November 11, 2021 12:03 pm

Increasing flexibility with new age storage technologies

In an interview with EPR Magazine, Prof. Siddhart Ramakanth, Assistant Professor – Centre for Energy Studies, talks about Major elements impacting the deployment of energy storage solutions, smart grids and the shifts towards renewable energy. 

How are the present market trends impacting the demand for energy storage systems in India? 

Energy storage is one of the key enablers in India’s energy transition, it offers new business prospects in power sector. With newly added renewable energy to the grid and increasing aspirations to become more sustainable, both grid-scale and off-grid storage solutions are picking up demand. In addition to conventional electricity solutions, the energy storage for two and three wheelers are becoming a formidable force in the market. 

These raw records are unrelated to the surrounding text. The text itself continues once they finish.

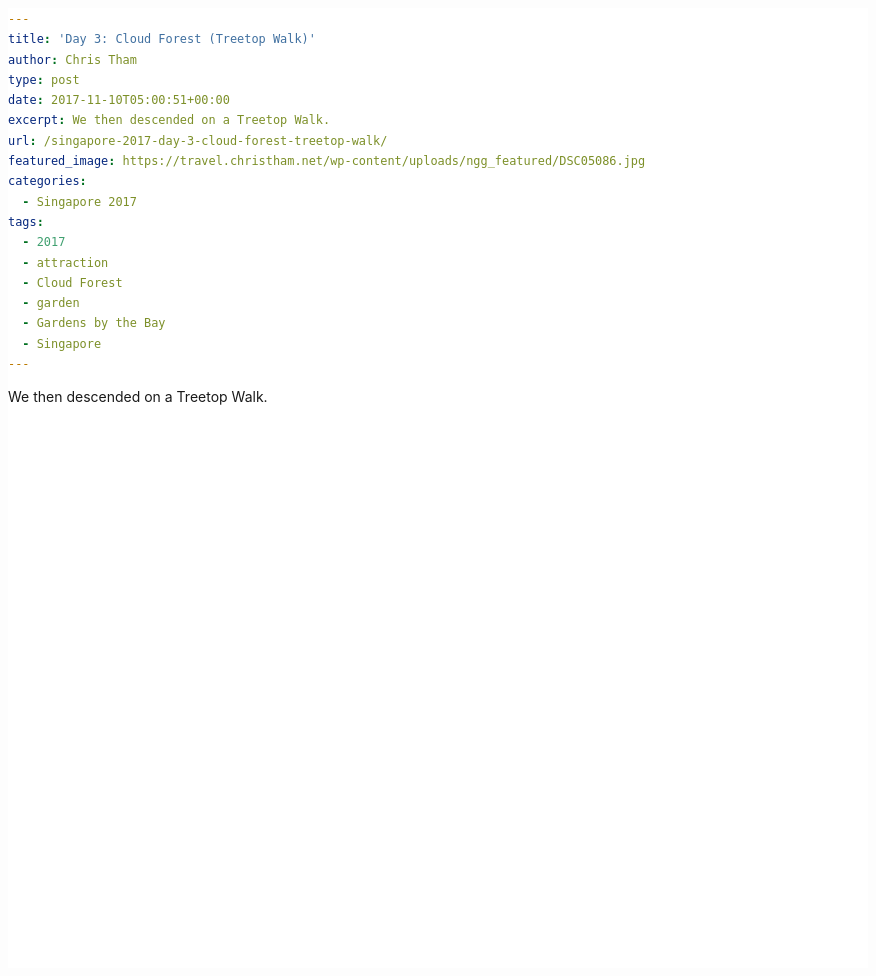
 ```yaml
---
title: 'Day 3: Cloud Forest (Treetop Walk)'
author: Chris Tham
type: post
date: 2017-11-10T05:00:51+00:00
excerpt: We then descended on a Treetop Walk.
url: /singapore-2017-day-3-cloud-forest-treetop-walk/
featured_image: https://travel.christham.net/wp-content/uploads/ngg_featured/DSC05086.jpg
categories:
  - Singapore 2017
tags:
  - 2017
  - attraction
  - Cloud Forest
  - garden
  - Gardens by the Bay
  - Singapore
---
```


We then descended on a Treetop Walk.

<div class="gb-container gb-container-b23f222b alignfull">
  <div class="gb-inside-container">
    <div class="tiled-gallery type-rectangular tiled-gallery-unresized"
         data-original-width="2000"
         itemscope itemtype="http://schema.org/ImageGallery">
      <div class="gallery-row"
         style="width: 2000px;
                height: 546px;"
         data-original-width="2000"
         data-original-height="546">
        <div class="gallery-group images-1"
                 style="width: 818px;
                        height: 546px;"
                 data-original-width="818"
                 data-original-height="546">
          <div class="tiled-gallery-item"
         itemprop="associatedMedia"
         itemscope
         itemtype="http://schema.org/ImageObject">
            <a href='http://travel.christham.net/wp-content/gallery/singapore-2018-03b-cloud-forest/DSC05079.jpg'
               border='0'
               itemprop='url'
               title=""
               class='nextgen_pro_lightbox' data-nplmodal-gallery-id='30c9b8b0a54f9aafb815dc0054742559' data-ngg-protect="1"               data-image-id="3263"
               data-title="DSC05079"
               data-description=""> 
            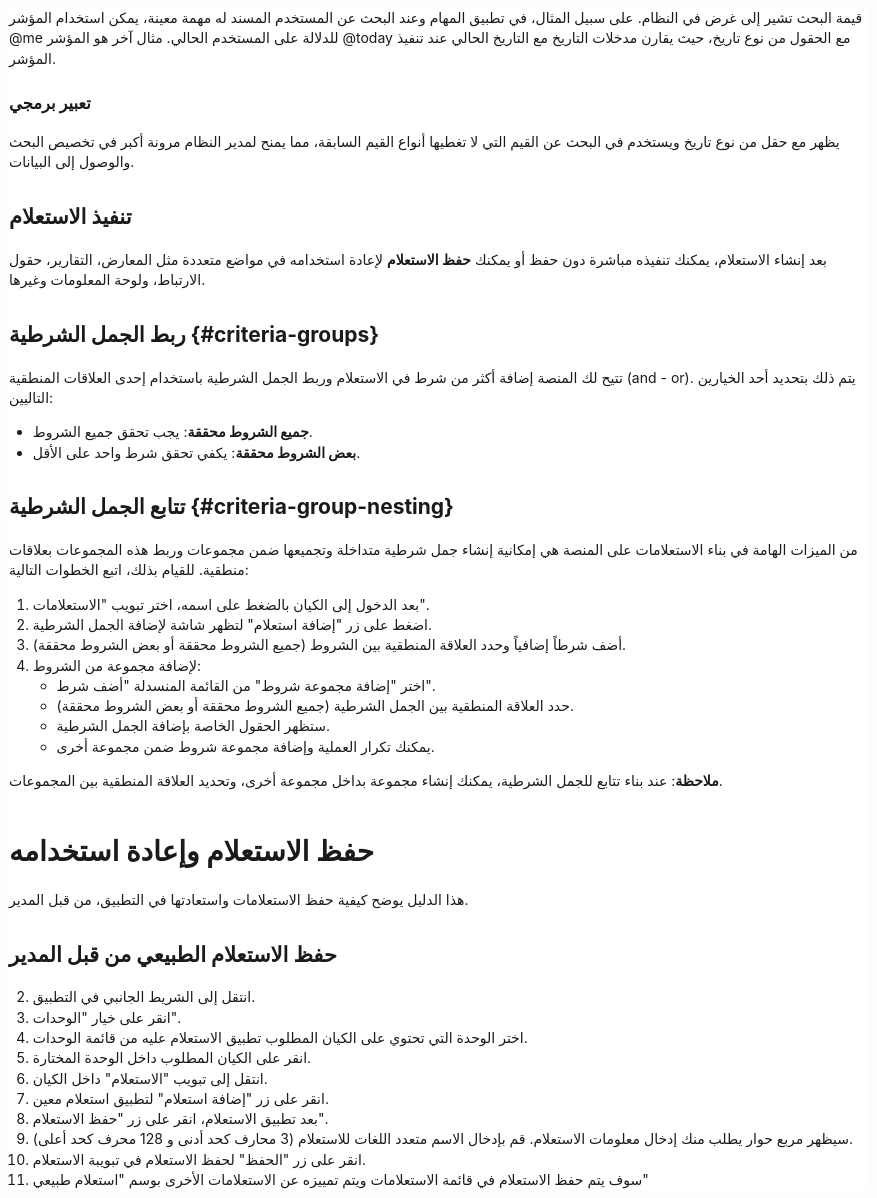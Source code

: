 قيمة البحث تشير إلى غرض في النظام. على سبيل المثال، في تطبيق المهام وعند البحث عن المستخدم المسند له مهمة معينة، يمكن استخدام المؤشر @me للدلالة على المستخدم الحالي. مثال آخر هو المؤشر @today مع الحقول من نوع تاريخ، حيث يقارن مدخلات التاريخ مع التاريخ الحالي عند تنفيذ المؤشر.

### تعبير برمجي

يظهر مع حقل من نوع تاريخ ويستخدم في البحث عن القيم التي لا تغطيها أنواع القيم السابقة، مما يمنح لمدير النظام مرونة أكبر في تخصيص البحث والوصول إلى البيانات.

## تنفيذ الاستعلام

بعد إنشاء الاستعلام، يمكنك تنفيذه مباشرة دون حفظ أو يمكنك **حفظ الاستعلام** لإعادة استخدامه في مواضع متعددة مثل المعارض، التقارير، حقول الارتباط، ولوحة المعلومات وغيرها.

## ربط الجمل الشرطية {#criteria-groups}

تتيح لك المنصة إضافة أكثر من شرط في الاستعلام وربط الجمل الشرطية باستخدام إحدى العلاقات المنطقية (and - or). يتم ذلك بتحديد أحد الخيارين التاليين:
- **جميع الشروط محققة**: يجب تحقق جميع الشروط.
- **بعض الشروط محققة**: يكفي تحقق شرط واحد على الأقل.

## تتابع الجمل الشرطية {#criteria-group-nesting}

من الميزات الهامة في بناء الاستعلامات على المنصة هي إمكانية إنشاء جمل شرطية متداخلة وتجميعها ضمن مجموعات وربط هذه المجموعات بعلاقات منطقية. للقيام بذلك، اتبع الخطوات التالية:

1. بعد الدخول إلى الكيان بالضغط على اسمه، اختر تبويب "الاستعلامات".
2. اضغط على زر "إضافة استعلام" لتظهر شاشة لإضافة الجمل الشرطية. 
3. أضف شرطاً إضافياً وحدد العلاقة المنطقية بين الشروط (جميع الشروط محققة أو بعض الشروط محققة).
4. لإضافة مجموعة من الشروط:
    - اختر "إضافة مجموعة شروط" من القائمة المنسدلة "أضف شرط".
    - حدد العلاقة المنطقية بين الجمل الشرطية (جميع الشروط محققة أو بعض الشروط محققة).
    - ستظهر الحقول الخاصة بإضافة الجمل الشرطية. 
    - يمكنك تكرار العملية وإضافة مجموعة شروط ضمن مجموعة أخرى.

**ملاحظة**: عند بناء تتابع للجمل الشرطية، يمكنك إنشاء مجموعة بداخل مجموعة أخرى، وتحديد العلاقة المنطقية بين المجموعات.


# حفظ الاستعلام وإعادة استخدامه

هذا الدليل يوضح كيفية حفظ الاستعلامات واستعادتها في التطبيق، من قبل المدير.

## حفظ الاستعلام الطبيعي من قبل المدير
2.  انتقل إلى الشريط الجانبي في التطبيق.
3. انقر على خيار "الوحدات".
4. اختر الوحدة التي تحتوي على الكيان المطلوب تطبيق الاستعلام عليه من قائمة الوحدات.
5. انقر على الكيان المطلوب داخل الوحدة المختارة.
6. انتقل إلى تبويب "الاستعلام" داخل الكيان.
7. انقر على زر "إضافة استعلام" لتطبيق استعلام معين.
8. بعد تطبيق الاستعلام، انقر على زر "حفظ الاستعلام".
9. سيظهر مربع حوار يطلب منك إدخال معلومات الاستعلام. قم بإدخال الاسم متعدد اللغات للاستعلام (3 محارف كحد أدنى و 128 محرف كحد أعلى).
10. انقر على زر "الحفظ" لحفظ الاستعلام في تبويبة الاستعلام.
11. سوف يتم حفظ الاستعلام في قائمة الاستعلامات ويتم تمييزه عن الاستعلامات الأخرى بوسم "استعلام طبيعي"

With DISCOMs also planning for grid stability and resilience and planning for inclusion of EVCS as part of their grids, the demand for energy storage systems will increase further. The major elements impacting the deployment of energy storage solutions are deployment of smart grid, shifting focus towards renewable power, and commercialisation of innovative technologies. 

With the increasing power demand, how do you view the call for energy storage for industrial, commercial and residential spaces? 

Localised energy storage systems are not new to the commercial, industrial or residential sector; they have been in place for decades in the form of diesel storage mechanisms. However, traditionally adopted energy storage technologies are not designed to conserve energy, and losses associated with energy conversion are inevitable. However, with the new-age storage technologies provides flexibility to reduce electricity costs, become self-reliant, manage load in a building or to balance load and generation in the power grid. From the owner’s (Industrial/residential/ commercial) perspective, storage allows to optimise energy costs while maintaining comfort on risks associated with supply or grid failure. From a grid operations perspective, building storage at scale could provide additional flexibility to grid operators in managing the generation variability from intermittent renewable energy resources (wind and solar). 

What are the challenges being faced for energy storage? 

Advanced energy storage provides an integrated solution to some of India’s most critical energy needs: electric grid modernisation, reliability, and resilience; sustainable mobility; flexibility for a diverse and secure, all-of-the-above electricity generation portfolio; and enhanced economic competitiveness for remote communities and targeted micro-grid solutions and last but not the least reducing the oil imports and become energy secured and shield itself for geo-political risks involving oil supply and prices. 

However, there are few challenges in mass deployment of energy storage. Commercially speaking, on the Performance and Safety front, Grid operators must be confident that energy storage systems will perform as intended within the larger network. Advanced modeling and simulation tools can facilitate acceptance-particularly if they are compatible with DISCOMs/Transco communication framework. On a regulatory angle, Energy storage systems provide different functions to their owners and the grid at large, often leading to uncertainty as to the applicable regulations for a given project. Regulatory uncertainty poses an investment risk considering high up-front cost and dissuades adoption. 

How do you view the demand for solar and Li-Ion batteries in the coming years? 

As the share of RE grows, so will the drop in renewable power provided during peak times of demand. This drop will either have to be compensated by flexible and responsive power – as is the case with coal today (and hydropower to a certain extent) – or by massively improving ESS and making the grid more flexible. This is the opportunity for batteries.